(Stored items)
BEGIN
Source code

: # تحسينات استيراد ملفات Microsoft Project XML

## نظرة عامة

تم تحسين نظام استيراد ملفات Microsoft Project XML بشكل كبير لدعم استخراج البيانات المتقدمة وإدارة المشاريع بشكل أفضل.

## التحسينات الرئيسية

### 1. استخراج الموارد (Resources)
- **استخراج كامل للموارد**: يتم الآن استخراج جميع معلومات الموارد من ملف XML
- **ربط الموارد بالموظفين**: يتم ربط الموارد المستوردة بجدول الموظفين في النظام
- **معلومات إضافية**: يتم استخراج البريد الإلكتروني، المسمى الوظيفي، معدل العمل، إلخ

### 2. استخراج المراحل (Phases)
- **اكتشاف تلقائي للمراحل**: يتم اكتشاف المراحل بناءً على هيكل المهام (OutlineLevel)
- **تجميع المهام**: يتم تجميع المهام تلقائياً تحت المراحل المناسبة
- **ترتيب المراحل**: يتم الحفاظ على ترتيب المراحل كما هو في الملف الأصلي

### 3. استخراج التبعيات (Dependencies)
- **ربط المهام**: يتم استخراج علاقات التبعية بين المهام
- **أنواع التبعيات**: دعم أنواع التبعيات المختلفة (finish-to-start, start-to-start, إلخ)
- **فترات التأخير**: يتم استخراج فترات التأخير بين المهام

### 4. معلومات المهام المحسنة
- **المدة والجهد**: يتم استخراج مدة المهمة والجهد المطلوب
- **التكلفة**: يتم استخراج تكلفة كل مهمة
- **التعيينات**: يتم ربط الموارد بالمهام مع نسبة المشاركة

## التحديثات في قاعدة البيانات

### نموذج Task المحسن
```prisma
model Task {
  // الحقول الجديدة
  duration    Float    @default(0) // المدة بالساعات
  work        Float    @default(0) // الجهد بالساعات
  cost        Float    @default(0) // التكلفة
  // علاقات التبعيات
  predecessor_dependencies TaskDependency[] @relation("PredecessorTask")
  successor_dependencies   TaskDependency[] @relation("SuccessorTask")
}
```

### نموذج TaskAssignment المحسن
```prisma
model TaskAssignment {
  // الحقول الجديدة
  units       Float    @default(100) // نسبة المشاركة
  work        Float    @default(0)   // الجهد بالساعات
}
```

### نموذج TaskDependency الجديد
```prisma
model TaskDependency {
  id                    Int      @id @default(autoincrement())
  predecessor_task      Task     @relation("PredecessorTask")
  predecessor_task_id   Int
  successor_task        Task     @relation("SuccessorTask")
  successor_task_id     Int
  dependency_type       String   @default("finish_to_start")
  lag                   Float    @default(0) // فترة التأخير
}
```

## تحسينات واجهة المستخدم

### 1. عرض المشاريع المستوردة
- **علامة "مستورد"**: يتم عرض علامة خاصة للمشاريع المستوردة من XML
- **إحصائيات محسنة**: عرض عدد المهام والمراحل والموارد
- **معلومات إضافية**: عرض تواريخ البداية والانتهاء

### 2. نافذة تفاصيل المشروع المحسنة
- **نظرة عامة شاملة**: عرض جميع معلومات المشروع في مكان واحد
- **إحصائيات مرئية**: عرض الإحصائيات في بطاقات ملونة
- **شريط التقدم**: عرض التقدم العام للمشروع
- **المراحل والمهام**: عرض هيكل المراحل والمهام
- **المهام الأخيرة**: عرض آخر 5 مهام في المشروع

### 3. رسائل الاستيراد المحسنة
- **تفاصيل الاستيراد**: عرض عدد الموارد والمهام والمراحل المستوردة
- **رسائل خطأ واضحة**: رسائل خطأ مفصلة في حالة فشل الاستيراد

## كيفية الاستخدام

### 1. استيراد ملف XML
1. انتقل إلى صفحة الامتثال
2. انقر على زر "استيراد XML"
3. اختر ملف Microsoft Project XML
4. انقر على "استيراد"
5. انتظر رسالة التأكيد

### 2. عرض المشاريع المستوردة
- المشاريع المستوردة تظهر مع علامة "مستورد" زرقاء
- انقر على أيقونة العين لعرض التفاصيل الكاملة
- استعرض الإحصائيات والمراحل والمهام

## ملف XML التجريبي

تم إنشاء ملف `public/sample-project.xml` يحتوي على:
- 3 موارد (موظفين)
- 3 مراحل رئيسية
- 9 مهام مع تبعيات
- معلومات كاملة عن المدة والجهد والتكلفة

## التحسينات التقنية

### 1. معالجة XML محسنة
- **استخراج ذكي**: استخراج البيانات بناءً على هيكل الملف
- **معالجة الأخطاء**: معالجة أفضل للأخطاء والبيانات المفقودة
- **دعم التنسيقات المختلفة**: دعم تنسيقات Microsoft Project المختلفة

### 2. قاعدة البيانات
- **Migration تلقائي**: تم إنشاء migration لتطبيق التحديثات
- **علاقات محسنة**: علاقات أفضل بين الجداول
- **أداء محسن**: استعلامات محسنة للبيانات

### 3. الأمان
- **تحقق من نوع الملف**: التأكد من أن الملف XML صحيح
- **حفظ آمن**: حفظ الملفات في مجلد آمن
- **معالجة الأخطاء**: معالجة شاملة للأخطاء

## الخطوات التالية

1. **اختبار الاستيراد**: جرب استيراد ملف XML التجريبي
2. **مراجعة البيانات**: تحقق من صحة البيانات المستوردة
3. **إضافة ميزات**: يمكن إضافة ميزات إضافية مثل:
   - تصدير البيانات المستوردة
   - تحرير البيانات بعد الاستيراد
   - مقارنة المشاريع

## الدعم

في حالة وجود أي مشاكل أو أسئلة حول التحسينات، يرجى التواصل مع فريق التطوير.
END
--- Exercise description ---
Transcribe the data word for word.

--- Result of the task ---
Source code

: # تحسينات استيراد ملفات Microsoft Project XML

## نظرة عامة

تم تحسين نظام استيراد ملفات Microsoft Project XML بشكل كبير لدعم استخراج البيانات المتقدمة وإدارة المشاريع بشكل أفضل.

## التحسينات الرئيسية

### 1. استخراج الموارد (Resources)
- **استخراج كامل للموارد**: يتم الآن استخراج جميع معلومات الموارد من ملف XML
- **ربط الموارد بالموظفين**: يتم ربط الموارد المستوردة بجدول الموظفين في النظام
- **معلومات إضافية**: يتم استخراج البريد الإلكتروني، المسمى الوظيفي، معدل العمل، إلخ

### 2. استخراج المراحل (Phases)
- **اكتشاف تلقائي للمراحل**: يتم اكتشاف المراحل بناءً على هيكل المهام (OutlineLevel)
- **تجميع المهام**: يتم تجميع المهام تلقائياً تحت المراحل المناسبة
- **ترتيب المراحل**: يتم الحفاظ على ترتيب المراحل كما هو في الملف الأصلي

### 3. استخراج التبعيات (Dependencies)
- **ربط المهام**: يتم استخراج علاقات التبعية بين المهام
- **أنواع التبعيات**: دعم أنواع التبعيات المختلفة (finish-to-start, start-to-start, إلخ)
- **فترات التأخير**: يتم استخراج فترات التأخير بين المهام

### 4. معلومات المهام المحسنة
- **المدة والجهد**: يتم استخراج مدة المهمة والجهد المطلوب
- **التكلفة**: يتم استخراج تكلفة كل مهمة
- **التعيينات**: يتم ربط الموارد بالمهام مع نسبة المشاركة

## التحديثات في قاعدة البيانات

### نموذج Task المحسن
```prisma
model Task {
  // الحقول الجديدة
  duration    Float    @default(0) // المدة بالساعات
  work        Float    @default(0) // الجهد بالساعات
  cost        Float    @default(0) // التكلفة
  // علاقات التبعيات
  predecessor_dependencies TaskDependency[] @relation("PredecessorTask")
  successor_dependencies   TaskDependency[] @relation("SuccessorTask")
}
```

### نموذج TaskAssignment المحسن
```prisma
model TaskAssignment {
  // الحقول الجديدة
  units       Float    @default(100) // نسبة المشاركة
  work        Float    @default(0)   // الجهد بالساعات
}
```

### نموذج TaskDependency الجديد
```prisma
model TaskDependency {
  id                    Int      @id @default(autoincrement())
  predecessor_task      Task     @relation("PredecessorTask")
  predecessor_task_id   Int
  successor_task        Task     @relation("SuccessorTask")
  successor_task_id     Int
  dependency_type       String   @default("finish_to_start")
  lag                   Float    @default(0) // فترة التأخير
}
```

## تحسينات واجهة المستخدم

### 1. عرض المشاريع المستوردة
- **علامة "مستورد"**: يتم عرض علامة خاصة للمشاريع المستوردة من XML
- **إحصائيات محسنة**: عرض عدد المهام والمراحل والموارد
- **معلومات إضافية**: عرض تواريخ البداية والانتهاء

### 2. نافذة تفاصيل المشروع المحسنة
- **نظرة عامة شاملة**: عرض جميع معلومات المشروع في مكان واحد
- **إحصائيات مرئية**: عرض الإحصائيات في بطاقات ملونة
- **شريط التقدم**: عرض التقدم العام للمشروع
- **المراحل والمهام**: عرض هيكل المراحل والمهام
- **المهام الأخيرة**: عرض آخر 5 مهام في المشروع

### 3. رسائل الاستيراد المحسنة
- **تفاصيل الاستيراد**: عرض عدد الموارد والمهام والمراحل المستوردة
- **رسائل خطأ واضحة**: رسائل خطأ مفصلة في حالة فشل الاستيراد

## كيفية الاستخدام

### 1. استيراد ملف XML
1. انتقل إلى صفحة الامتثال
2. انقر على زر "استيراد XML"
3. اختر ملف Microsoft Project XML
4. انقر على "استيراد"
5. انتظر رسالة التأكيد

### 2. عرض المشاريع المستوردة
- المشاريع المستوردة تظهر مع علامة "مستورد" زرقاء
- انقر على أيقونة العين لعرض التفاصيل الكاملة
- استعرض الإحصائيات والمراحل والمهام

## ملف XML التجريبي

تم إنشاء ملف `public/sample-project.xml` يحتوي على:
- 3 موارد (موظفين)
- 3 مراحل رئيسية
- 9 مهام مع تبعيات
- معلومات كاملة عن المدة والجهد والتكلفة

## التحسينات التقنية

### 1. معالجة XML محسنة
- **استخراج ذكي**: استخراج البيانات بناءً على هيكل الملف
- **معالجة الأخطاء**: معالجة أفضل للأخطاء والبيانات المفقودة
- **دعم التنسيقات المختلفة**: دعم تنسيقات Microsoft Project المختلفة

### 2. قاعدة البيانات
- **Migration تلقائي**: تم إنشاء migration لتطبيق التحديثات
- **علاقات محسنة**: علاقات أفضل بين الجداول
- **أداء محسن**: استعلامات محسنة للبيانات

### 3. الأمان
- **تحقق من نوع الملف**: التأكد من أن الملف XML صحيح
- **حفظ آمن**: حفظ الملفات في مجلد آمن
- **معالجة الأخطاء**: معالجة شاملة للأخطاء

## الخطوات التالية

1. **اختبار الاستيراد**: جرب استيراد ملف XML التجريبي
2. **مراجعة البيانات**: تحقق من صحة البيانات المستوردة
3. **إضافة ميزات**: يمكن إضافة ميزات إضافية مثل:
   - تصدير البيانات المستوردة
   - تحرير البيانات بعد الاستيراد
   - مقارنة المشاريع

## الدعم

في حالة وجود أي مشاكل أو أسئلة حول التحسينات، يرجى التواصل مع فريق التطوير.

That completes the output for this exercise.